After concluding the re-engineering of the sales forecasting process, the project focused on securing the replenishment of the central inventory in Hamburg and on reducing the lead time and the work-in-process inventory. Due to the large vertical range of manufacture, the long time required for re-procurement and the wide, and continuously growing, variety of products, efficient value chains were to be realized by establishing decentralized kanban control cycles; These kanban control cycles were designed to reduce the supply risk on all production levels to a minimum. The MRPII logic applied (see figure 3), which requires a high amount of coordination, did not lead to a satisfying result. The procedures applied before lacked flexibility, especially in the case of short-term fluctuations in demand of some final products. In order to guarantee the required service levels on the market, oversized inventories were required throughout the whole value chain up to the finished goods inventory.

At Montblanc, the optimization of service levels while reducing inventory was mainly achieved by the establishment of a just-in-time final assembly and a shift of the inventories from the final product with its numerous variants to the variant-building level of components.

The analysis of the throughput and setting-up time showed that a JIT manufacture was possible without much additional cost. Installing a JIT manufacture, however, requires a secure supply of the final assembly with components and external parts. For this reason, a central kanban inventory was put before the final assembly, which is controlled via a number of kanban control cycles in previous production phases. At present, the suppliers are being incorporated one by one into the system.
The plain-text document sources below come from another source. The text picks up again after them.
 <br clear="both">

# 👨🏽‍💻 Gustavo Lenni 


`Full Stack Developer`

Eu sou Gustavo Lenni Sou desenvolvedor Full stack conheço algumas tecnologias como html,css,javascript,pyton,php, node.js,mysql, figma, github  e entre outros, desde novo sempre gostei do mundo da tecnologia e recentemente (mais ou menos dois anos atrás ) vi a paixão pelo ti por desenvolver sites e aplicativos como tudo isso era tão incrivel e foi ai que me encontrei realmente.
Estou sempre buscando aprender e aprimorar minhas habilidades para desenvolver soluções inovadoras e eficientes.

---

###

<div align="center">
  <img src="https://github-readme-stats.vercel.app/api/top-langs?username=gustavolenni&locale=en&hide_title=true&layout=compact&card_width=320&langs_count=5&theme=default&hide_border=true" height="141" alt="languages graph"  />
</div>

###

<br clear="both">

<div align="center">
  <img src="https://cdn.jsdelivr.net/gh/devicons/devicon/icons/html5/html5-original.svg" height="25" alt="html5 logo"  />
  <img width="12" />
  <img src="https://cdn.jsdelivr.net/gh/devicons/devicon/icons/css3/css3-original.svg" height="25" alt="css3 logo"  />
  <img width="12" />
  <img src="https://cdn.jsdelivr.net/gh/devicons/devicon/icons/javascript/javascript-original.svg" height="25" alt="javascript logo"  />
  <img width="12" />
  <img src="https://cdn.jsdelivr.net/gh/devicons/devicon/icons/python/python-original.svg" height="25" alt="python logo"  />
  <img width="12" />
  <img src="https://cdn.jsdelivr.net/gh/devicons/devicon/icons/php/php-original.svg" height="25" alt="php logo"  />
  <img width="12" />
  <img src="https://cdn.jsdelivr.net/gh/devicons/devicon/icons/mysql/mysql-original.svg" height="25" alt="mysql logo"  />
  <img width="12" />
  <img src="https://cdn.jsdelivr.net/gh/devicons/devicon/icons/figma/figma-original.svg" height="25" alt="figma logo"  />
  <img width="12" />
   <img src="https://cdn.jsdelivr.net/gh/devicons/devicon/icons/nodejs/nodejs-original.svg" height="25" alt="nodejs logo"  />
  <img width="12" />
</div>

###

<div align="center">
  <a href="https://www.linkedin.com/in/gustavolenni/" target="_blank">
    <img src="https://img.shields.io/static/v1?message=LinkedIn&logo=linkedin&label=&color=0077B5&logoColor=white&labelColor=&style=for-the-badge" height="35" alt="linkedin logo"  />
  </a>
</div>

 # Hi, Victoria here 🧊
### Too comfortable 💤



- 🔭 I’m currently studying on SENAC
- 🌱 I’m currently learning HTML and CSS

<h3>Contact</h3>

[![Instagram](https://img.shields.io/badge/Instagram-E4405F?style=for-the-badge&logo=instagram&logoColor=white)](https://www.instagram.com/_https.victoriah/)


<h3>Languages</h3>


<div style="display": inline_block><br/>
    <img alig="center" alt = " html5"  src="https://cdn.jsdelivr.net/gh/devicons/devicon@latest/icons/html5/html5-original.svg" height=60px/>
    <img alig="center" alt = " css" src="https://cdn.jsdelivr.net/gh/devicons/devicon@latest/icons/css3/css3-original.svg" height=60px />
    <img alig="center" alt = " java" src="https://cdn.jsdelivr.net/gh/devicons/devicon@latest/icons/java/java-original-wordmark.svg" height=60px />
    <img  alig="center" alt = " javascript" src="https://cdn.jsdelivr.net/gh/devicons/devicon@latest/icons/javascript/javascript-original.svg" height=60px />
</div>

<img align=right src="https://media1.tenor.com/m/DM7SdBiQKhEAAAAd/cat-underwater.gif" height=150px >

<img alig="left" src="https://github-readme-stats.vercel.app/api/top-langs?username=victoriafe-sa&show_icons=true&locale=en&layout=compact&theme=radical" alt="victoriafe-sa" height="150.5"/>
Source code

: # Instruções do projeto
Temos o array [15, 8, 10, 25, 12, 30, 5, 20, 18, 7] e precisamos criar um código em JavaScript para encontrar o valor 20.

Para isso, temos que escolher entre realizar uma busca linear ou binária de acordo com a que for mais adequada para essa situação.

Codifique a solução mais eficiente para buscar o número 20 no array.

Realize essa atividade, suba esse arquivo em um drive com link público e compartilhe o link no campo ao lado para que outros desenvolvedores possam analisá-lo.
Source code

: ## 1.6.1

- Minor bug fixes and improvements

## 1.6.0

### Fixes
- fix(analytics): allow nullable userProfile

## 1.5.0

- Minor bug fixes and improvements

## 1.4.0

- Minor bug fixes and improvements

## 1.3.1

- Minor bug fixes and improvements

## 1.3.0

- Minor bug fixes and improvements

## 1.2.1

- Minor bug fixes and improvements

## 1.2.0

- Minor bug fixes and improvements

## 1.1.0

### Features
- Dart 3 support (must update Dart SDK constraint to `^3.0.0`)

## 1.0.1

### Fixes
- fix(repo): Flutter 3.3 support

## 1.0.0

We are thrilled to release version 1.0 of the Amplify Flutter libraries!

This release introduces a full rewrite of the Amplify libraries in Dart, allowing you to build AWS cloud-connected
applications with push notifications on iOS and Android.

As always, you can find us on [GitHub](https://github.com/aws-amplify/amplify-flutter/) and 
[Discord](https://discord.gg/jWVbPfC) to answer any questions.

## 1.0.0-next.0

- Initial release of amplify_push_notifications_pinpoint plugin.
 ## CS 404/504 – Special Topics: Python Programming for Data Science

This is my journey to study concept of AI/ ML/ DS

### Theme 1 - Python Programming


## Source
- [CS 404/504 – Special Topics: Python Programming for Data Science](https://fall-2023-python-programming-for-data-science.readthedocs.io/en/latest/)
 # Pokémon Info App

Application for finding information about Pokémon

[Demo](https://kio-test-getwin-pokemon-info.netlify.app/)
Thanks to precise planning within the kanban system and due to intensive and thorough preparations, the kanban system could go live without major problems. Within only three days, all the preparatory work for the switch to the new system had been completed. Given that kanban systems are self-controlling and generally do not require an additional IT system for production control, the kanban system at Montblanc was designed so as to run even without the SAP system in operation. To this end, a so-called signal kanban has been implemented. This is a kanban system ruled by kanban cards exchanged between internal or external suppliers and internal consumers. However, in a signal kanban system, the receipt of a single kanban card by suppliers does not trigger an additional production order; this can only be started after a minimum amount of cards has arrived (yellow area) and must be started after a maximum amount of cards has been received (red area). In contrast to simple or box kanban, a signal kanban has the advantage of reflecting different production lot sizes between different production departments in a simpler way.

In order to be able to introduce the kanban system, the SAP processes were reorganized in a first step so that they would not obstruct the procedures of the kanban system by creating more administration work. In a first step, when starting the production of one lot, the workers only opened a production order and registered it after its completion. No other SAP processes were involved. All inventory and stock transfer entries were already realized automatically in the background. In a second step, the kanban system was linked more closely to the SAP system. To this end, SAP´s own kanban control system was introduced. The opening and closing of the order is now realized automatically by scanning the bar codes of the kanban cards. In order to safeguard simple, easy and clearly arranged processes in practical operation, a number of details had to be considered in the design and preparation of the implementation.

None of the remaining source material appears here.